Some works of art take a few looks to truly understand. Other works of art take a few looks to simply believe. The latter is the case for most pieces by Argentinian artist Leandro Erlich, whose illusory installation projects are baffling even when they’re right in front of you. Take a former project of his, Bâtiment: a building drawn to scale right on the ground, allowing visitors to stage photos of themselves walking up its walls and dangling from its windows.
Bâtiment drew crowds to its location in the Cent Quatre cultural center of Paris. Given the former’s worldwide coverage, Erlich’s latest piece, a full-scale house hanging from the arm of an industrial crane in Karlsruhe, Germany, is sure to do the same. It is called Pulled by the Roots. You can probably see why.
Erlich told Dezeen that in designing the piece, he wanted it to “challenge the residents’ perception of the construction works as an ‘eyesore’ and to act as a reminder that ‘underneath the tons of metal and concrete of our cities, a vital organic presence remains.”
The house was designed as a row house in the style of Karlsruhe-born Friedrich Weinbrenner, a German master of Classical architecture. From the house’s foundations hang several roots, as though the entire foundation was literally pulled from the ground. It hangs, frozen in time, above the ongoing construction of a subway station.
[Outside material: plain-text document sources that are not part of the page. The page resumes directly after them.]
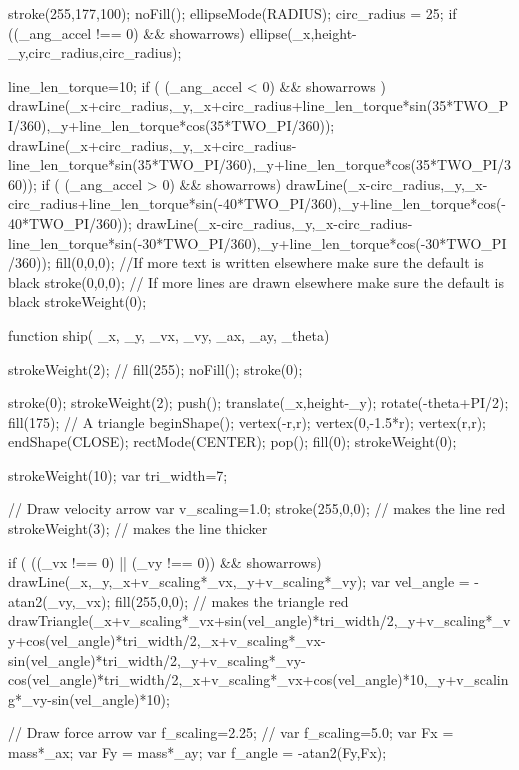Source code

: \documentclass{ximera}
\begin{document}
\begin{javascriptCode}
{{    stroke(255,177,100);
    noFill();
    ellipseMode(RADIUS); 
    circ_radius = 25;   
    if ((_ang_accel !== 0) && showarrows) {
    ellipse(_x,height-_y,circ_radius,circ_radius);
    }

    line_len_torque=10;
    if ( (_ang_accel < 0) && showarrows ) {
	drawLine(_x+circ_radius,_y,_x+circ_radius+line_len_torque*sin(35*TWO_PI/360),_y+line_len_torque*cos(35*TWO_PI/360));
	drawLine(_x+circ_radius,_y,_x+circ_radius-line_len_torque*sin(35*TWO_PI/360),_y+line_len_torque*cos(35*TWO_PI/360));
    }
    if ( (_ang_accel > 0) && showarrows) {
	drawLine(_x-circ_radius,_y,_x-circ_radius+line_len_torque*sin(-40*TWO_PI/360),_y+line_len_torque*cos(-40*TWO_PI/360));
	drawLine(_x-circ_radius,_y,_x-circ_radius-line_len_torque*sin(-30*TWO_PI/360),_y+line_len_torque*cos(-30*TWO_PI/360));
    }
      fill(0,0,0); //If more text is written elsewhere make sure the default is black
    stroke(0,0,0); // If more lines are drawn elsewhere make sure the default is black
    strokeWeight(0);

}

function ship( _x,  _y, _vx, _vy, _ax, _ay, _theta)
{
    strokeWeight(2);
    //    fill(255);
    noFill();
    stroke(0);

    stroke(0);
    strokeWeight(2);
    push();
    translate(_x,height-_y);
    rotate(-theta+PI/2);
    fill(175);
    // A triangle
    beginShape();
    vertex(-r,r);
    vertex(0,-1.5*r);
    vertex(r,r);
    endShape(CLOSE);
    rectMode(CENTER);
    pop();
    fill(0);
    strokeWeight(0);
  
  
  
    strokeWeight(10);
    var tri_width=7;

    // Draw velocity arrow
    var v_scaling=1.0;
    stroke(255,0,0); // makes the line red
    strokeWeight(3); // makes the line thicker

    if ( ((_vx !== 0) || (_vy !== 0)) && showarrows) {
        drawLine(_x,_y,_x+v_scaling*_vx,_y+v_scaling*_vy);
        var vel_angle = -atan2(_vy,_vx);
        fill(255,0,0); // makes the triangle red
        drawTriangle(_x+v_scaling*_vx+sin(vel_angle)*tri_width/2,_y+v_scaling*_vy+cos(vel_angle)*tri_width/2,_x+v_scaling*_vx-sin(vel_angle)*tri_width/2,_y+v_scaling*_vy-cos(vel_angle)*tri_width/2,_x+v_scaling*_vx+cos(vel_angle)*10,_y+v_scaling*_vy-sin(vel_angle)*10);
    }

     // Draw force arrow
    var f_scaling=2.25;
//    var f_scaling=5.0;
    var Fx = mass*_ax;
    var Fy = mass*_ay;
    var f_angle = -atan2(Fy,Fx);

}}
\end{javascriptCode}
\end{document}
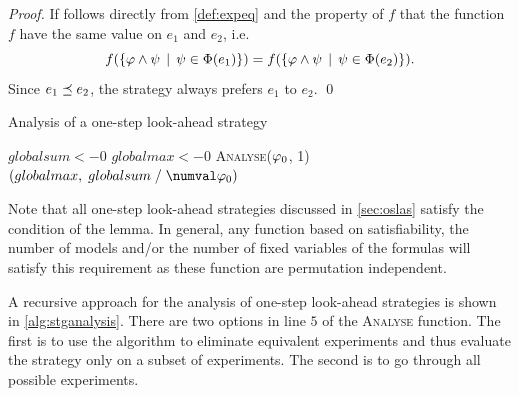 \begin{proof}
If follows directly from \autoref{def:expeq} and the property of $f$ that
the function $f$ have the same value on $e_1$ and $e_2$, i.e.
\[f(\{\varphi\wedge\psi\:\:|\:\: \psi\in\Phi(e_1)\}) =
 f(\{\varphi\wedge\psi\:\:|\:\: \psi\in\Phi(e_2)\}).\]
Since $e_1 \preceq e_2$, the strategy always prefers $e_1$ to $e_2$. \qed
\end{proof}

\vspace{-5mm}
\begin{algorithm}[ht]
\caption{Analysis of a one-step look-ahead strategy}
\label{alg:stganalysis}
\DontPrintSemicolon
{}
$globalsum <- 0$\;
$globalmax <- 0$\;
\textsc{Analyse}($\varphi_0$, 1)\;
\Return$ (globalmax,\; globalsum \;/\; \numval\init)$\;\medskip
\setcounter{AlgoLine}{0}
\end{algorithm}

Note that all one-step look-ahead strategies discussed in \autoref{sec:oslas}
  satisfy the condition of the lemma.
In general, any function based on satisfiability, the number of models and/or
  the number of fixed variables of the formulas will satisfy this requirement as
  these function are permutation independent.

A recursive approach for the analysis of one-step look-ahead strategies
  is shown in \autoref{alg:stganalysis}.
There are two options in line $5$ of the \textsc{Analyse} function.
The first is to use the algorithm to eliminate equivalent experiments and thus
  evaluate the strategy only on a subset of experiments.
The second is to go through all possible experiments.

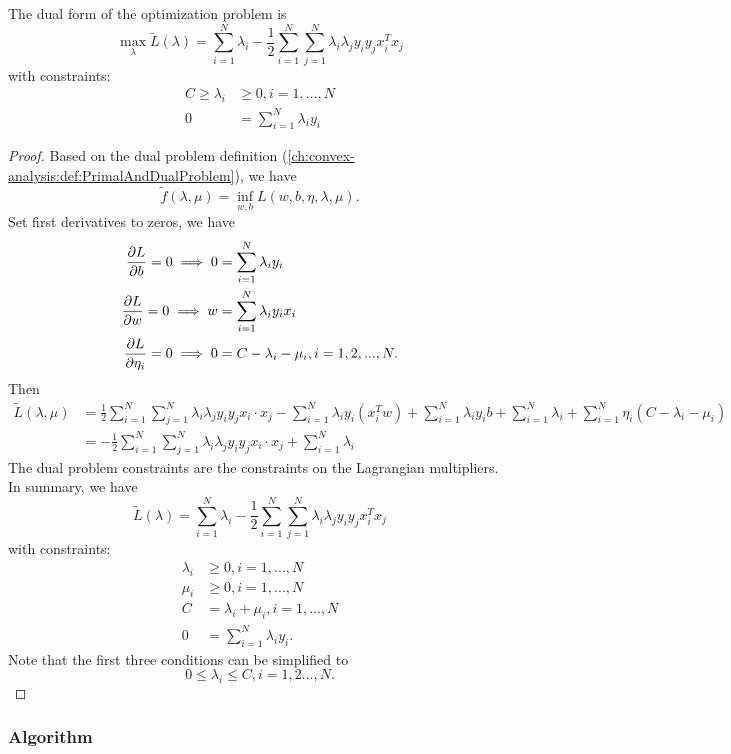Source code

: \begin{refsection}
\begin{theorem}\cite[333]{bishop2006pattern}
	The dual form of the optimization problem is
	$$\max_{\lambda}\tilde{L}(\lambda) = \sum_{i=1}^N \lambda_i - \frac{1}{2}\sum_{i=1}^N\sum_{j=1}^N \lambda_i\lambda_j y_iy_j x_i^Tx_j$$
	with constraints:
	\begin{align*}
	C\geq \lambda_i &\geq 0, i = 1,...,N\\
	0 &= \sum_{i=1}^N \lambda_iy_i
	\end{align*}
\end{theorem}
\begin{proof}
	Based on the dual problem definition (\autoref{ch:convex-analysis:def:PrimalAndDualProblem}), we have
	$$\tilde{f}(\lambda, \mu) = \inf_{w,b} L(w,b,\eta,\lambda,\mu).$$
	Set first derivatives to zeros, we have
	\begin{align*}
	\frac{\partial L}{\partial b} = 0 \implies 0 &= \sum_{i=1}^N \lambda_iy_i\\
	\frac{\partial L}{\partial w} = 0 \implies w &= \sum_{i=1}^N \lambda_iy_ix_i \\
	\frac{\partial L}{\partial \eta_i} = 0 \implies 0 &= C-\lambda_i-\mu_i, i=1,2,...,N.
	\end{align*}
	Then
	\begin{align*}
	\tilde{L}(\lambda,\mu) &=\frac{1}{2}\sum_{i=1}^N\sum_{j=1}^N \lambda_i\lambda_j y_iy_j x_i\cdot x_j - \sum_{i=1}^N \lambda_i y_i(x_i^Tw)  + \sum_{i=1}^N \lambda_iy_ib + \sum_{i=1}^N \lambda_i + \sum_{i=1}^N \eta_i (C - \lambda_i-\mu_i)\\
	&= -\frac{1}{2}\sum_{i=1}^N\sum_{j=1}^N \lambda_i\lambda_j y_iy_j x_i\cdot x_j + \sum_{i=1}^N \lambda_i
	\end{align*}
	The dual problem constraints are the constraints on the Lagrangian multipliers. In summary, we have
	$$\tilde{L}(\lambda) = \sum_{i=1}^N \lambda_i - \frac{1}{2}\sum_{i=1}^N\sum_{j=1}^N \lambda_i\lambda_j y_iy_j x_i^Tx_j$$
	with constraints:
	\begin{align*}
	\lambda_i &\geq 0, i = 1,...,N\\
	\mu_i &\geq 0, i = 1,...,N\\
	C &= \lambda_i + \mu_i , i = 1,...,N\\
	0 &= \sum_{i=1}^N \lambda_iy_i.
	\end{align*}
	Note that the first three conditions can be simplified to 
	$$0\leq \lambda_i\leq C, i =1,2...,N.$$
\end{proof}

\subsubsection{Algorithm}



\end{refsection}
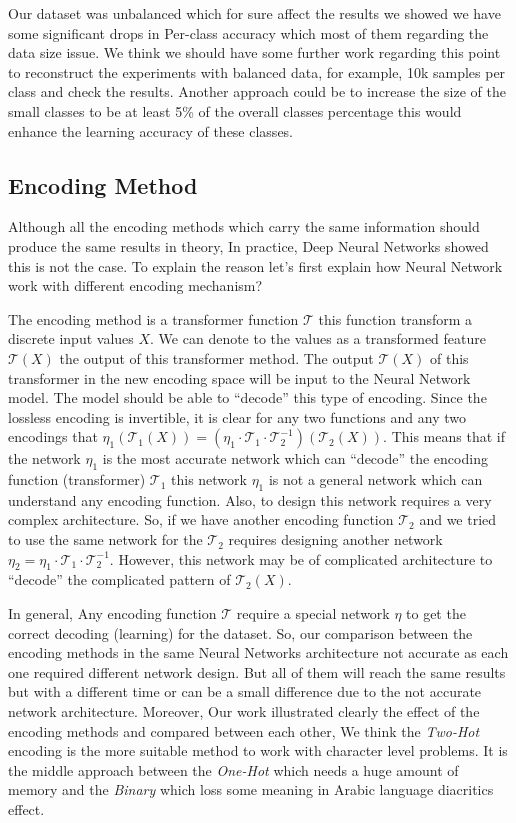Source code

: Our dataset was unbalanced which for sure affect the results we showed we have some significant drops in Per-class accuracy which most of them regarding the data size issue. We think we should have some further work regarding this point to reconstruct the experiments with balanced data, for example, 10k samples per class and check the results. Another approach could be to increase the size of the small classes to be at least 5\% of the overall classes percentage this would enhance the learning accuracy of these classes.  
\subsection{Encoding Method}

Although all the encoding methods which carry the same information should produce the same results in theory, In practice, Deep Neural Networks showed this is not the case. To explain the reason let’s first explain how Neural Network work with different encoding mechanism?

The encoding method is a transformer function $\mathcal{T}$ this function transform a discrete input values $X$. We can denote to the values as a transformed feature $\mathcal{T}(X)$ the output of this transformer method. The output $\mathcal{T}(X)$ of this transformer in the new encoding space will be input to the Neural Network model. The model should be able to ``decode''  this type of encoding. Since the lossless encoding is invertible, it is clear for any two functions and any two encodings that $\eta_1\left(\mathcal{T}_1(X)\right) = \left(\eta_1\cdot\mathcal{T}_1\cdot \mathcal{T}_2^{-1} \right)\left(\mathcal{T}_2(X)\right)$. This means that if the network $\eta_1$ is the most accurate network which can ``decode'' the encoding function (transformer) $\mathcal{T}_1$ this network $\eta_1$ is not a general network which can understand any encoding function. Also, to design this network requires a very complex architecture. So, if we have another encoding function $\mathcal{T}_2$ and we tried to use the same network for the $\mathcal{T}_2$ requires designing another network $\eta_2 = \eta_1\cdot\mathcal{T}_1\cdot \mathcal{T}_2^{-1}$. However, this network may be of complicated architecture to ``decode'' the complicated pattern of $\mathcal{T}_2(X)$.

In general, Any encoding function $\mathcal{T}$ require a special network $\eta$ to get the correct decoding (learning) for the dataset. So, our comparison between the encoding methods in the same Neural Networks architecture not accurate as each one required different network design. But all of them will reach the same results but with a different time or can be a small difference due to the not accurate network architecture. Moreover, Our work illustrated clearly the effect of the encoding methods and compared between each other, We think the \textit{Two-Hot} encoding is the more suitable method to work with character level problems. It is the middle approach between the \textit{One-Hot} which needs a huge amount of memory and the \textit{Binary} which loss some meaning in Arabic language diacritics effect.


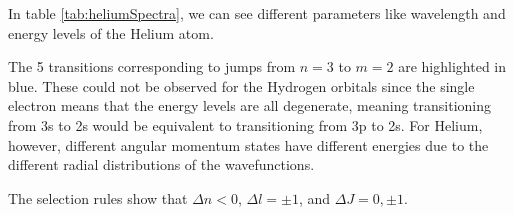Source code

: In table \ref{tab:heliumSpectra}, we can see different parameters like wavelength and energy levels of the Helium atom.

The 5 transitions corresponding to jumps from $n = 3$ to $m = 2$ are highlighted in {\colorbox{blue!25} {blue}}. These could not be observed for the Hydrogen orbitals since the single electron means that the energy levels are all degenerate, meaning transitioning from 3s to 2s would be equivalent to transitioning from 3p to 2s. For Helium, however, different angular momentum states have different energies due to the different radial distributions of the wavefunctions.

The selection rules show that $\Delta n < 0$,  $\Delta l = \pm 1$, and $\Delta J = 0, \pm 1$.
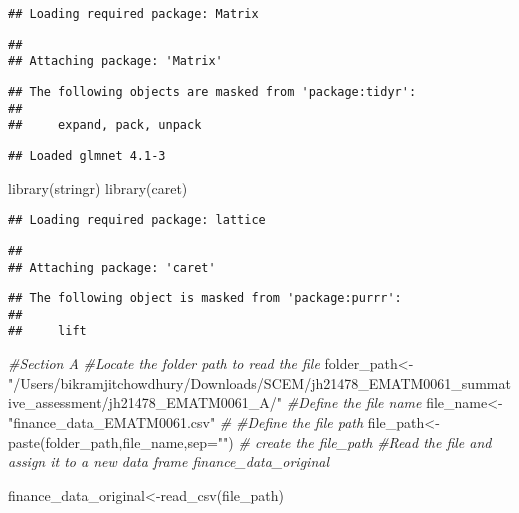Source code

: \documentclass[
]{article}
\newenvironment{Shaded}{\begin{snugshade}}{\end{snugshade}}
\newcommand{\AttributeTok}[1]{\textcolor[rgb]{0.77,0.63,0.00}{#1}}
\newcommand{\CommentTok}[1]{\textcolor[rgb]{0.56,0.35,0.01}{\textit{#1}}}
\newcommand{\FunctionTok}[1]{\textcolor[rgb]{0.00,0.00,0.00}{#1}}
\newcommand{\NormalTok}[1]{#1}
\newcommand{\OtherTok}[1]{\textcolor[rgb]{0.56,0.35,0.01}{#1}}
\newcommand{\StringTok}[1]{\textcolor[rgb]{0.31,0.60,0.02}{#1}}
\begin{document}
\begin{verbatim}
## Loading required package: Matrix
\end{verbatim}

\begin{verbatim}
## 
## Attaching package: 'Matrix'
\end{verbatim}

\begin{verbatim}
## The following objects are masked from 'package:tidyr':
## 
##     expand, pack, unpack
\end{verbatim}

\begin{verbatim}
## Loaded glmnet 4.1-3
\end{verbatim}

\begin{Shaded}
\begin{Highlighting}[]
\FunctionTok{library}\NormalTok{(stringr)}
\FunctionTok{library}\NormalTok{(caret)}
\end{Highlighting}
\end{Shaded}

\begin{verbatim}
## Loading required package: lattice
\end{verbatim}

\begin{verbatim}
## 
## Attaching package: 'caret'
\end{verbatim}

\begin{verbatim}
## The following object is masked from 'package:purrr':
## 
##     lift
\end{verbatim}

\begin{Shaded}
\begin{Highlighting}[]
\CommentTok{\#Section A}
\CommentTok{\#Locate the folder path to read the file}
\NormalTok{folder\_path}\OtherTok{\textless{}{-}}\StringTok{"/Users/bikramjitchowdhury/Downloads/SCEM/jh21478\_EMATM0061\_summative\_assessment/jh21478\_EMATM0061\_A/"}
\CommentTok{\#Define the file name}
\NormalTok{file\_name}\OtherTok{\textless{}{-}}\StringTok{"finance\_data\_EMATM0061.csv"} \CommentTok{\#}
\CommentTok{\#Define the file path}
\NormalTok{file\_path}\OtherTok{\textless{}{-}}\FunctionTok{paste}\NormalTok{(folder\_path,file\_name,}\AttributeTok{sep=}\StringTok{""}\NormalTok{) }\CommentTok{\# create the file\_path}
\CommentTok{\#Read the file and assign it to a new data frame finance\_data\_original }

\NormalTok{finance\_data\_original}\OtherTok{\textless{}{-}}\FunctionTok{read\_csv}\NormalTok{(file\_path) }
\end{Highlighting}
\end{Shaded}
\end{document}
Pulled From the Roots is the centerpiece of a larger exhibition of city planning and construction art at the Karlsruhe city center called ‘The City is the Star.” The primarily German website mentions a number of performances, installations, and exhibitions that will be displayed in tandem with Erlich’s creation, which will hang above a construction site in the city of Karlsruhe in Germany until September.